It’s hard to believe but here we are! Meteorological summer begins June 1 and will end on August 31. Meteorological seasons are divided using the Gregorian calendar, used by most of the world, making it easier for meteorological observing and forecasting to compare seasonal and monthly statistics.
In meteorology, the seasons are defined as:
- Spring – March, April, May
- Summer – June, July, Aug.
- Autumn – Sept., Oct., Nov.
- Winter – Dec., Jan., Feb.
The astronomical calendar determines the seasons due to the 23.5 degrees of tilt of the earth’s rotational axis in relation to its orbit around the sun. Both equinoxes and solstices are related to the earth’s orbit around the sun. In the northern hemisphere, the summer solstice (June 20 to 22, depending on the year) marks the start of astronomical summer, the point at which the northern hemisphere is pointing directly toward the sun. This means longer days, shorter nights and more solar radiation reaching the northern hemisphere, compared to the southern hemisphere.
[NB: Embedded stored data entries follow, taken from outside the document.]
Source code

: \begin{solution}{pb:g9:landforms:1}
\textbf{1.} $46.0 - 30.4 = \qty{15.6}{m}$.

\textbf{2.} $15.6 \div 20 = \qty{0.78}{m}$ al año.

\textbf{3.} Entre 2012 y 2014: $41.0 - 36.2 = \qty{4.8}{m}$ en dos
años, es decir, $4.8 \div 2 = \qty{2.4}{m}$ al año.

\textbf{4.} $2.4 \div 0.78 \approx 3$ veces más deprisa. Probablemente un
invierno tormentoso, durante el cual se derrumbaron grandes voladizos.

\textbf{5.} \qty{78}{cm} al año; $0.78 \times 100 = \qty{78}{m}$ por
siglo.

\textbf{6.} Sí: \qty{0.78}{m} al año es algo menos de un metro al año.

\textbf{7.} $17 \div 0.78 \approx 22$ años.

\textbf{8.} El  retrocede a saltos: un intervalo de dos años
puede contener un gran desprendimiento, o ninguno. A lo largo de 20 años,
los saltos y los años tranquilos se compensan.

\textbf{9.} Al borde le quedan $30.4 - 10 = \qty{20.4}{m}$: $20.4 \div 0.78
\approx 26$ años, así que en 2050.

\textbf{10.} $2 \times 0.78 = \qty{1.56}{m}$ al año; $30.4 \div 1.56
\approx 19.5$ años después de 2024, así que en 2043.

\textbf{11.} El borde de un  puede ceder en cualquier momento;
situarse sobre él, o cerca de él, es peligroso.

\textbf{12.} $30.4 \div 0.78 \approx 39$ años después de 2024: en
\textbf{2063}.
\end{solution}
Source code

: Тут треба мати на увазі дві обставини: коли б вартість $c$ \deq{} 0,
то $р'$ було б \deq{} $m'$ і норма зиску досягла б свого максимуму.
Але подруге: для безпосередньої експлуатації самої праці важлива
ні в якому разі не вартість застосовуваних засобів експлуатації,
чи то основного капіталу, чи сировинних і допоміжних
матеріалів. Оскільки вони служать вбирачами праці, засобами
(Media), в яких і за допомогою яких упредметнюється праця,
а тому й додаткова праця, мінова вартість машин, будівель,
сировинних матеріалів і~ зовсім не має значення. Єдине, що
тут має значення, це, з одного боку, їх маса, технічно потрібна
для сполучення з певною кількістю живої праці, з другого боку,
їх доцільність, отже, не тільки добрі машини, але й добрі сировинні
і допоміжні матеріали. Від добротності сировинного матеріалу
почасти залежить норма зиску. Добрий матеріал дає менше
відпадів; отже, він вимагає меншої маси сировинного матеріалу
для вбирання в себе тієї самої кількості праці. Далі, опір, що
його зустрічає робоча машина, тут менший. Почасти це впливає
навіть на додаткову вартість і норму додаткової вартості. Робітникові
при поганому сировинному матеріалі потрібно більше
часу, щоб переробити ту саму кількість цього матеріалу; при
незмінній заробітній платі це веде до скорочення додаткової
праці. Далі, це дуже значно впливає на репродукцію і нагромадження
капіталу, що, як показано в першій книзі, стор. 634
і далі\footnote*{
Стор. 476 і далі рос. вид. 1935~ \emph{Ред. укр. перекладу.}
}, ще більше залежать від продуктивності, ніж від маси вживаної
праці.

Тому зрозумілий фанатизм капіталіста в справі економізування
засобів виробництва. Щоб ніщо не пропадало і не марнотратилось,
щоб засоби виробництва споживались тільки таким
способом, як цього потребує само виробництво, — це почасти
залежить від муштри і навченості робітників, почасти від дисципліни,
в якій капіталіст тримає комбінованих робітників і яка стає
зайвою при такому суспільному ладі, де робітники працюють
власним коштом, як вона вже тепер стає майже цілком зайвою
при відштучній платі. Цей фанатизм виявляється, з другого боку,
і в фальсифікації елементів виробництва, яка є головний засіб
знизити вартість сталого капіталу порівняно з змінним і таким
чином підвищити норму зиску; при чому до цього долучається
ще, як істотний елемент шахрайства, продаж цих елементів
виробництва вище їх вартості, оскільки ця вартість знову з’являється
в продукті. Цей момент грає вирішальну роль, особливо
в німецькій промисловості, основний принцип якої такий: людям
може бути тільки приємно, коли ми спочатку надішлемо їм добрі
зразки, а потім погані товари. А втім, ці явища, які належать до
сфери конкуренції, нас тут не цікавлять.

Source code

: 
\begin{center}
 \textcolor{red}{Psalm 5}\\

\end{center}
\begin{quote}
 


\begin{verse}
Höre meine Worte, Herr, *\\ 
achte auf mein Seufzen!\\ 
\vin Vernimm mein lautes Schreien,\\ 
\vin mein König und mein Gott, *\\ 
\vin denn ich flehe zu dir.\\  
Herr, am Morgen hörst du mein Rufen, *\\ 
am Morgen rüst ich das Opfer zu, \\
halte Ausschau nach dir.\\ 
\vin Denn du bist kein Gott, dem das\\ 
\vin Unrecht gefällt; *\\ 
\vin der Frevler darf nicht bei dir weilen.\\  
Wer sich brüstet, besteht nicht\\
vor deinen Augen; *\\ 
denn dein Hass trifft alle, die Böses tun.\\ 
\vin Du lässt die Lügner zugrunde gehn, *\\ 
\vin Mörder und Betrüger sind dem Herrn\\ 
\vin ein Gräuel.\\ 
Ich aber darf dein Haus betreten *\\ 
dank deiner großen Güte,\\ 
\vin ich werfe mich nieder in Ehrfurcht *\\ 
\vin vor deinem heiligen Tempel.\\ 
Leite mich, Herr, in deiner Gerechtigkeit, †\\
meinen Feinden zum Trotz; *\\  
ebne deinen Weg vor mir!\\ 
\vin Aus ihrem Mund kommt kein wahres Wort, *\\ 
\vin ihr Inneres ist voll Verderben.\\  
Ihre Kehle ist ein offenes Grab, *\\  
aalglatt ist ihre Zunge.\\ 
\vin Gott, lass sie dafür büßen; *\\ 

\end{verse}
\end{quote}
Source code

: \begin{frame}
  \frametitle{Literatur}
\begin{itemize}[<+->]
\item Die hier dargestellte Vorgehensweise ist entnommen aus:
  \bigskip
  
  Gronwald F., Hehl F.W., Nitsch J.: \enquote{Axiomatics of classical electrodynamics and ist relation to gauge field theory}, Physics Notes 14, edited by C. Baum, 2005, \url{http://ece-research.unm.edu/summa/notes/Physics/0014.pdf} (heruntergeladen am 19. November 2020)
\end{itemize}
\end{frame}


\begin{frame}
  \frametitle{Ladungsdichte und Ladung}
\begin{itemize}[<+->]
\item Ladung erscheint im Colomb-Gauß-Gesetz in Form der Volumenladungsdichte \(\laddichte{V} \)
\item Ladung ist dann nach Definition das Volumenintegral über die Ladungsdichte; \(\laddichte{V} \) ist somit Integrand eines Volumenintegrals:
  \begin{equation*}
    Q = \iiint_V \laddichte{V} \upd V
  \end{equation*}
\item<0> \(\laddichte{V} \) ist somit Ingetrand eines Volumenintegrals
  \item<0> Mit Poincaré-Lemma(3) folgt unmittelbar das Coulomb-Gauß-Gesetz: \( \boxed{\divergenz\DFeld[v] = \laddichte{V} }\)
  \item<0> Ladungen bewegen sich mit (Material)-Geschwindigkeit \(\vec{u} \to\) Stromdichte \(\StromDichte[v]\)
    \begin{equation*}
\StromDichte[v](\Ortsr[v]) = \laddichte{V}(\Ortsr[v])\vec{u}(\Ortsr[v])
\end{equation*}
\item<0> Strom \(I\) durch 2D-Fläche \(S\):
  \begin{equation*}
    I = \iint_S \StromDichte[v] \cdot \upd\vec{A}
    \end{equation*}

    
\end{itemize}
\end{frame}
This year, summer officially arrives on June 21, at 5:14 a.m.
The summer outlook from the Climate Prediction Center is for above-average temperatures. Those A/C bills could look like a second mortgage! The CPC says there are too many variables in play to make a prediction for rainfall. Thus, we have equal chances of seeing above- or below-average precipitation. That being said, I think we could have well above average rainfall. Why? A greater number of tropical storms and hurricanes.
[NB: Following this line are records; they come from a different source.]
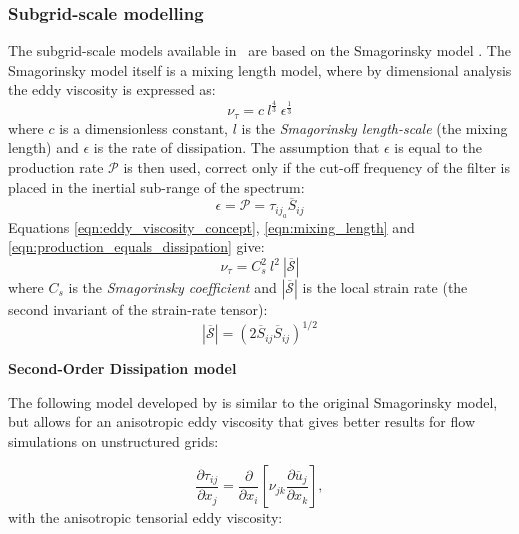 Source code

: \subsubsection{Subgrid-scale modelling}
\label{sec:LES_sgs_modelling}
The subgrid-scale models available in \fluidity\ are based on the Smagorinsky model
\citep{smagorinsky1963general}. The Smagorinsky model itself is a mixing length model, where by
dimensional analysis \citep{deardorff1970, germano1992} the eddy viscosity is expressed as:
\begin{equation}
\nu_\tau = c \ l^{\frac{4}{3}} \ \epsilon^{\frac 1 3}
\label{eqn:mixing_length}
\end{equation}
where $c$ is a dimensionless constant, $l$ is the \emph{Smagorinsky length-scale} (the mixing length)
and $\epsilon$ is the rate of dissipation. The assumption that $\epsilon$ is equal to the production
rate $\mathcal{P}$ is then used, correct only if the cut-off frequency of the filter is placed in the
inertial sub-range of the spectrum:
\begin{equation}
\epsilon = \mathcal{P} = \tau_{{ij}_a} \overline{S}_{ij}
\label{eqn:production_equals_dissipation}
\end{equation}
Equations \eqref{eqn:eddy_viscosity_concept}, \eqref{eqn:mixing_length} and
\eqref{eqn:production_equals_dissipation} give: 
\begin{equation}
\nu_\tau = C_s^2 \ l^2 \ \left| \mathcal{\overline{S}} \right| 
\end{equation}
where $C_s$ is the \emph{Smagorinsky coefficient} and $\left | \mathcal{\overline{S}} \right |$ is the local strain
rate (the second invariant of the strain-rate tensor):
\begin{equation}
\left| \mathcal{\overline{S}} \right| = \left( 2 \overline{S}_{ij} \overline{S}_{ij} \right)^{1/2}
\end{equation}

\par{\textbf{Second-Order Dissipation model}\\}
\label{sec:second_order_diss_LES}

The following model developed by \citet{bentham2003} is similar to the original Smagorinsky model, but allows for an anisotropic eddy viscosity that gives better results for flow simulations on unstructured grids:

\begin{equation}
\frac{\partial \tau_{ij}}{\partial x_j} = \frac{\partial}{\partial x_i} \left [ \nu_{jk}\frac{\partial \overline{u}_j}{\partial x_k} \right ],
\end{equation}
with the anisotropic tensorial eddy viscosity:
After an active 2021 Atlantic hurricane season, Colorado State University (CSU) predicts that the 2022 Atlantic hurricane season will again be “above-average” with major hurricanes making landfall. The university team projects nine hurricanes, four of which are predicted to be major hurricanes. My friend and colleague Phil Klotzbach is responsible for the seasonal Atlantic hurricane forecasts and is usually very accurate. In June, tropical systems are most likely to form in the Gulf of Mexico. We have considerable ocean cooling right now in the eastern equatorial Pacific Ocean. This is called La Nina. El Niño is just the opposite. During an El Nino year, we have a lot of wind shear, making it difficult for tropical systems to “spin up.”
The La Nina this summer is the major reason for the “above average” hurricane season. When El Niño is present in the Pacific, its wind shear force can literally break down hurricanes as they form in the Caribbean and Atlantic. Here are the names that will be given to this year’s storms: Alex, Bonnie, Colin, Danielle, Earl, Fiona, Gaston, Hermine, Ian, Julia, Karl, Lisa, Martin, Nicole, Owen, Paula, Richard, Shary, Tobias, Virginie, and Walter.